Si la nature et la portée des instruments utilisés sont déterminantes pour la performance, il ne faut cependant pas perdre de vue que, dans la pratique, la mise en oeuvre d’une politique repose sur une association d’instruments choisis parmi les innombrables options possibles.

Résumé du plan de travail pour le deuxième cycle (tel qu’approuvé par le WPEP et l’EPOC)

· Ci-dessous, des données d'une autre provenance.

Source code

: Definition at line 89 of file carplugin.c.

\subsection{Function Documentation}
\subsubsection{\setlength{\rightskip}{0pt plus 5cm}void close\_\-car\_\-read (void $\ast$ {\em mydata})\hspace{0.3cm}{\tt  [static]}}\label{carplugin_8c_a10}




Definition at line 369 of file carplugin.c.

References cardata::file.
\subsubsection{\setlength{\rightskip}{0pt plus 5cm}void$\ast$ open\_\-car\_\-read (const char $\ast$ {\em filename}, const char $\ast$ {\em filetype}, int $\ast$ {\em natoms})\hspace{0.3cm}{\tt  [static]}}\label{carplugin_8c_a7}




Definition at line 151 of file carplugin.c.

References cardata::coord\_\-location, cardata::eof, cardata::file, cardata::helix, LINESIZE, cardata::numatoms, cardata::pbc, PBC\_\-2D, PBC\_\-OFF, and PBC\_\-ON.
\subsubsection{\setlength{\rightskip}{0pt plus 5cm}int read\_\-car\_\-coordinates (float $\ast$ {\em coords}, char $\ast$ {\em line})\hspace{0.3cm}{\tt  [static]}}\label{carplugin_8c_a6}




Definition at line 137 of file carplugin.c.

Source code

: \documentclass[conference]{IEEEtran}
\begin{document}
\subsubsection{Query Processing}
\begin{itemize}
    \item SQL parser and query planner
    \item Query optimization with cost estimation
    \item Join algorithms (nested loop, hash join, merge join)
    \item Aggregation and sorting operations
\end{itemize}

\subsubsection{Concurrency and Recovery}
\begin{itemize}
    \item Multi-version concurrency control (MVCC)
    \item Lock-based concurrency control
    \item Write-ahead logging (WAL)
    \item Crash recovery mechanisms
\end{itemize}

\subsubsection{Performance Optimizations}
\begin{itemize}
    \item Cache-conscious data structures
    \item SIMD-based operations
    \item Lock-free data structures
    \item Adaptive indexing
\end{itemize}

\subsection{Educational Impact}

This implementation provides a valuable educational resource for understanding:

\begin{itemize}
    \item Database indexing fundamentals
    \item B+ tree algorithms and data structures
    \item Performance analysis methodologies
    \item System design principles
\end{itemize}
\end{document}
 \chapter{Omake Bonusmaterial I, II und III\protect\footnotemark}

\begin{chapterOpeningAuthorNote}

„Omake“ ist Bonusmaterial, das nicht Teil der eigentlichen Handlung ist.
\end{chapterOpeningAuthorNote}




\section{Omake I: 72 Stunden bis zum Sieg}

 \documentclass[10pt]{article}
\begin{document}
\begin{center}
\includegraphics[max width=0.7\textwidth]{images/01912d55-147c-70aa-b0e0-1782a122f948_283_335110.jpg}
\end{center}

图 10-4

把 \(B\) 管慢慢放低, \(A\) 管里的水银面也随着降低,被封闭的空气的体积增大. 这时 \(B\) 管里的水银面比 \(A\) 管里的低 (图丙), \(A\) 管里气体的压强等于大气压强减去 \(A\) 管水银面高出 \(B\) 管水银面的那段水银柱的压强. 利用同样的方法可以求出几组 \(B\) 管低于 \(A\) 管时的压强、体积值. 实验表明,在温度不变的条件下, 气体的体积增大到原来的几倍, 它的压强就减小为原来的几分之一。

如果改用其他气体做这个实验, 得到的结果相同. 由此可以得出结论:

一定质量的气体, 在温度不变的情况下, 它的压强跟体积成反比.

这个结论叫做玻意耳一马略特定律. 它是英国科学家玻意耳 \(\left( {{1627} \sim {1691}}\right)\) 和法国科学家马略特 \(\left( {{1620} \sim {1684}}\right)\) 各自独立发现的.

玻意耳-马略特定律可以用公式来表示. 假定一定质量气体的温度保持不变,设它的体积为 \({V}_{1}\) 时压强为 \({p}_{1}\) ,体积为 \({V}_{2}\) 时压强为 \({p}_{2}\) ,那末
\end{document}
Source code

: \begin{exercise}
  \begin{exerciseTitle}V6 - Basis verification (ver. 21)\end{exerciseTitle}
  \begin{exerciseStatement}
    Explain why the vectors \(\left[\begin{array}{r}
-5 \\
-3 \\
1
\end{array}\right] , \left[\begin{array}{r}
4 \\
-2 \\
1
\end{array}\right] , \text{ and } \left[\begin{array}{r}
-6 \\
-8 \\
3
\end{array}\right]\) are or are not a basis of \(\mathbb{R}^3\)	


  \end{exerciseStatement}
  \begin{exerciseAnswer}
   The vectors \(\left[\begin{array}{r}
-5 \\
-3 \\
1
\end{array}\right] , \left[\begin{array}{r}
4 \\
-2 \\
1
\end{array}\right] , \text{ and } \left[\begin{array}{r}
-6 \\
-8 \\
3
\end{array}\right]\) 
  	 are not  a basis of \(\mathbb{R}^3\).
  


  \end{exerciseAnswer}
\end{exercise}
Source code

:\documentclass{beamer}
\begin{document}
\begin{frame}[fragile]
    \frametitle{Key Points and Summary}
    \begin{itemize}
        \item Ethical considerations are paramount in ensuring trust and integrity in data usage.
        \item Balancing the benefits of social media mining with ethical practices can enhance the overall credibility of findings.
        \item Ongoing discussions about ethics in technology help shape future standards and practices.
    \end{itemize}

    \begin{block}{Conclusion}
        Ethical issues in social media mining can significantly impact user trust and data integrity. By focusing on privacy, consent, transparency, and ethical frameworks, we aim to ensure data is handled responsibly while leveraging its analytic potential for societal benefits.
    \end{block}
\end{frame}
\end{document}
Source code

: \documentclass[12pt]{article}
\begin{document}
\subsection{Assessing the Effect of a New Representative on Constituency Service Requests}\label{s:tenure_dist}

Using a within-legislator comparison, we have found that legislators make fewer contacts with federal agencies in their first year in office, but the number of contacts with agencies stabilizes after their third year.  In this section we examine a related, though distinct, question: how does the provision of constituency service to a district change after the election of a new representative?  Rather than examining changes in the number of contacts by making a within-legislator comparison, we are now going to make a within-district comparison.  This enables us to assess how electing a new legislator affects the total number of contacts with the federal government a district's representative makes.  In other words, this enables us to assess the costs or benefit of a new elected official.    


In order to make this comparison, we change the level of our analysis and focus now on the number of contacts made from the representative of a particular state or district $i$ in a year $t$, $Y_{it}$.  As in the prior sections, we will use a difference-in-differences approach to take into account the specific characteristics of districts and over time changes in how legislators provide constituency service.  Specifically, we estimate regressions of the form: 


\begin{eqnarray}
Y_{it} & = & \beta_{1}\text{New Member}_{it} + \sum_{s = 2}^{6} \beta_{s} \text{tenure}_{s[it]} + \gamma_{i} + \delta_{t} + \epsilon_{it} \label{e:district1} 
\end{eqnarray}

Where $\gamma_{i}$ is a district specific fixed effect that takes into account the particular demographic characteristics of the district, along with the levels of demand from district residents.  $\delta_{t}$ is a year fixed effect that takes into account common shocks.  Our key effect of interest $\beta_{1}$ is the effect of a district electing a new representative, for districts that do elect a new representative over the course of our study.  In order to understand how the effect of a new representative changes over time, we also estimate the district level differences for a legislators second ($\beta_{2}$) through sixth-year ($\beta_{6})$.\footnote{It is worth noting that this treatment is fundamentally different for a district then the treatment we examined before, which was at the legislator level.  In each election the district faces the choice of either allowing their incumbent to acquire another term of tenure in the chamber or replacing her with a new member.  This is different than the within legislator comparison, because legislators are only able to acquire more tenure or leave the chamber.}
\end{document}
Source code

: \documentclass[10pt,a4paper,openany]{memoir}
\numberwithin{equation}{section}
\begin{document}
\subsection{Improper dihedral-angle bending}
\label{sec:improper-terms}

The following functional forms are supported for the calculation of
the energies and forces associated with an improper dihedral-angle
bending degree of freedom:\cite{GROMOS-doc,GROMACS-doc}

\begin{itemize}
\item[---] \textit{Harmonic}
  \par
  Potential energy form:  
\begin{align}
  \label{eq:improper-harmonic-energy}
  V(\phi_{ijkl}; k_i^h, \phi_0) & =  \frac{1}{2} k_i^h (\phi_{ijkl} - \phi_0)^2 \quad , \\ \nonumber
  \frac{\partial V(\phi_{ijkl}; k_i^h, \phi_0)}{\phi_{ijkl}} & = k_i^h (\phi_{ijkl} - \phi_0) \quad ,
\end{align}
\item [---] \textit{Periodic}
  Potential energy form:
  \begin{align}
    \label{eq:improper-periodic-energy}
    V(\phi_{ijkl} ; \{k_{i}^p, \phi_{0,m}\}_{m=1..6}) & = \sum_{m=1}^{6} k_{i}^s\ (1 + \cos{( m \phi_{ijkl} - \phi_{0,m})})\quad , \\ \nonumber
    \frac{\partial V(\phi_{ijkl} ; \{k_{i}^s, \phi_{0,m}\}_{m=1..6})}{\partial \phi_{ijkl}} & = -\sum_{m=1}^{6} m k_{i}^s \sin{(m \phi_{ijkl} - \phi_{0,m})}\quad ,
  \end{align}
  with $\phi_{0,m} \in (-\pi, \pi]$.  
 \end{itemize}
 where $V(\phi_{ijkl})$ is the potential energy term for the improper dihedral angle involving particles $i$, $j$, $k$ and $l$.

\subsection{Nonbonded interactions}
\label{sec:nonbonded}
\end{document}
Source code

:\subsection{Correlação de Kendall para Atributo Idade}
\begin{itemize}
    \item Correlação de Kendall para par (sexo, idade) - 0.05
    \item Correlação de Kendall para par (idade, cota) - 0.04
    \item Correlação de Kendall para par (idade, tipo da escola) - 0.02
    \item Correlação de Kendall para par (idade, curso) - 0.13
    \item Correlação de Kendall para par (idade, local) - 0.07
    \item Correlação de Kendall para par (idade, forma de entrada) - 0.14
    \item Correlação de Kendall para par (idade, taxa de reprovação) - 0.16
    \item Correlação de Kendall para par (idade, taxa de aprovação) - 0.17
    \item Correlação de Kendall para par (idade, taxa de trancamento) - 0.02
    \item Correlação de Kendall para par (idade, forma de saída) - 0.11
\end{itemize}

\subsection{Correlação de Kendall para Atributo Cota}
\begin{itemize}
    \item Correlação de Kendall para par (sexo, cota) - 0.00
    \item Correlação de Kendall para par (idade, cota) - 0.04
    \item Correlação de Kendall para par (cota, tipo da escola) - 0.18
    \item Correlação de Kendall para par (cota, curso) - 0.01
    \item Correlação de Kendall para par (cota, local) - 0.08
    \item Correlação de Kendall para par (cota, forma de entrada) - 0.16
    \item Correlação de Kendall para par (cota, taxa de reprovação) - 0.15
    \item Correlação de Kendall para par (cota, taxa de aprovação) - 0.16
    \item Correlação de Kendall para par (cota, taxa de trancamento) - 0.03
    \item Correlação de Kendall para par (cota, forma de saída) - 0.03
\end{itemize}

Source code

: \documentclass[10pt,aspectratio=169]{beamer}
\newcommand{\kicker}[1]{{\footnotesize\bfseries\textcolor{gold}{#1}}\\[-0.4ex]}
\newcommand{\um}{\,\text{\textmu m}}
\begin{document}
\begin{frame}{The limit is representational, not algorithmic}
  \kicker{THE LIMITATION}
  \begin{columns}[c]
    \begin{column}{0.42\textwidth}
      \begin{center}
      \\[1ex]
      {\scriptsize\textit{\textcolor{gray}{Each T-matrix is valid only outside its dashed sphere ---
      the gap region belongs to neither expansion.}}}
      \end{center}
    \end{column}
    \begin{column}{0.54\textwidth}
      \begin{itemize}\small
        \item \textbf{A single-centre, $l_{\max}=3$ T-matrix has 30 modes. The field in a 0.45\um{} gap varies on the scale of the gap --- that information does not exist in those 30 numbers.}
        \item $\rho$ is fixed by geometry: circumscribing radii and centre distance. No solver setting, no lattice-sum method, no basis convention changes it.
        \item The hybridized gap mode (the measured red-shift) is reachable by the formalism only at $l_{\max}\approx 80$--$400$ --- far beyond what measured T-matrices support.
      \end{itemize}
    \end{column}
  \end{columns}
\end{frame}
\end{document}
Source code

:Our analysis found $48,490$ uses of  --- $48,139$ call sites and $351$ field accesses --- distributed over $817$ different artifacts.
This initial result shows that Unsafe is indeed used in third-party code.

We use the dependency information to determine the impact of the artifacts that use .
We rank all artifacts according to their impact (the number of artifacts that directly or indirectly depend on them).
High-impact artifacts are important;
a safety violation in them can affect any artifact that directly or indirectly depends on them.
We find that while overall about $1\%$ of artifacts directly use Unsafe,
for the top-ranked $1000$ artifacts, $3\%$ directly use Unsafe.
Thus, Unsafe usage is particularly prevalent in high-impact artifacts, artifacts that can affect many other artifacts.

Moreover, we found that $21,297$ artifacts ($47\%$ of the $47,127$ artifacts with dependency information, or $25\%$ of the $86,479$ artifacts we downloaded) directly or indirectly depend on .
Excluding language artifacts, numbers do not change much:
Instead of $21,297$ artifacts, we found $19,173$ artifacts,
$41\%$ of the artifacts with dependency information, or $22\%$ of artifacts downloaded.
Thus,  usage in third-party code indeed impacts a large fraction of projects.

Le programme d’examen visera principalement à aider les pays Membres à mieux gérer l’environnement, individuellement et collectivement, pour parvenir à un développement durable. Compte tenu de l’évaluation globale du premier cycle d’examens et des modifications jugées nécessaires pour le deuxième cycle, les grandes lignes directrices approuvées par le WPEP et l'EPOC pour le second cycle, sont les suivantes :

Orientations

  • le deuxième cycle d’examens tiendra compte de l’évolution du contexte général et des besoins après l’an 2000 (voir, par exemple, l’Initiative de l’OCDE sur le développement durable et la Stratégie environnementale de l’OCDE pour la prochaine décennie) ;
  • le deuxième cycle d'examens se référera aux Recommandations formulées pour chaque pays durant le premier cycle ;
  • l’insistance sur les performances (par rapport aux objectifs nationaux et aux engagements internationaux, l’accent étant mis sur les résultats obtenus) sera plus renforcée.

Contenu

  • les aspects environnementaux, tels que la gestion de l’air, de l’eau, des déchets et de la nature, continueront à être traités avec une contribution accrue du pays examiné pour permettre d’apprécier les progrès accomplis depuis le premier examen ;
  • les questions de développement durable seront couvertes, en particulier sous l’angle de l'intégration des préoccupations environnementales dans les politiques économiques, sociales, et sectorielles ;
  • le suivi des résultats au regard des engagements internationaux (y compris dans le cadre de l’OCDE) sera renforcé ;
  • les examens feront ressortir, et aborderont de façon plus sélective, les secteurs et problèmes les plus dignes d’intérêt pour le développement durable du pays considéré ; ils engloberont les aspects prospectifs des performances.

Méthodologie

  • il faudra concilier une standardisation plus poussée (des méthodes employées, du plan retenu pour le rapport et des indicateurs utilisés, dans l’optique de comparaisons internationales, par exemple) et une adaptation à la spécificité des pays (prise en compte de différents contextes, chapitres particuliers ou indicateurs spécifiques) ;
  • le corps central d’indicateurs environnementaux existant sera encore perfectionné et, dans la mesure du possible, les rapports d’examen feront davantage intervenir ces instruments.

Processus et résultats

  • l’examen par les pairs et l’émulation font partie des points forts du programme et seront préservés par le biais des réunions du WPEP ;
  • la contribution des représentants des administrations du pays examiné et d’autres parties intéressées (entreprises, exploitants agricoles, ONG, experts indépendants, administrations locales) au processus d’examen sera davantage sollicitée ;
  • les moyens de raccourcir le cycle d’examens seront systématiquement étudiés ;
  • la coordination avec d’autres examens de l’OCDE (études économiques et bilans de la situation énergétique, par exemple) sera renforcée, en particulier dans le cadre de l’Initiative de l’OCDE sur le développement durable ;
  • la coopération avec le programme d’examen de la CEE-NU se poursuivra, et quelques pays non membres pourraient également faire l’objet d’un examen ;
  • des mesures seront prises pour inciter les gouvernements des pays Membres à mieux rendre compte de leur action et pour accroître l'influence des rapports d'examens de l'OCDE auprès des parties intéressées.

Par conséquent, les examens du deuxième cycle auront un contenu essentiellement environnemental reflétant les préoccupations de développement durable dans le contexte de la mondialisation, mettront davantage l’accent sur les performances et l’examen par les pairs, s’appuieront sur des modalités simplifiées et auront une influence renforcée.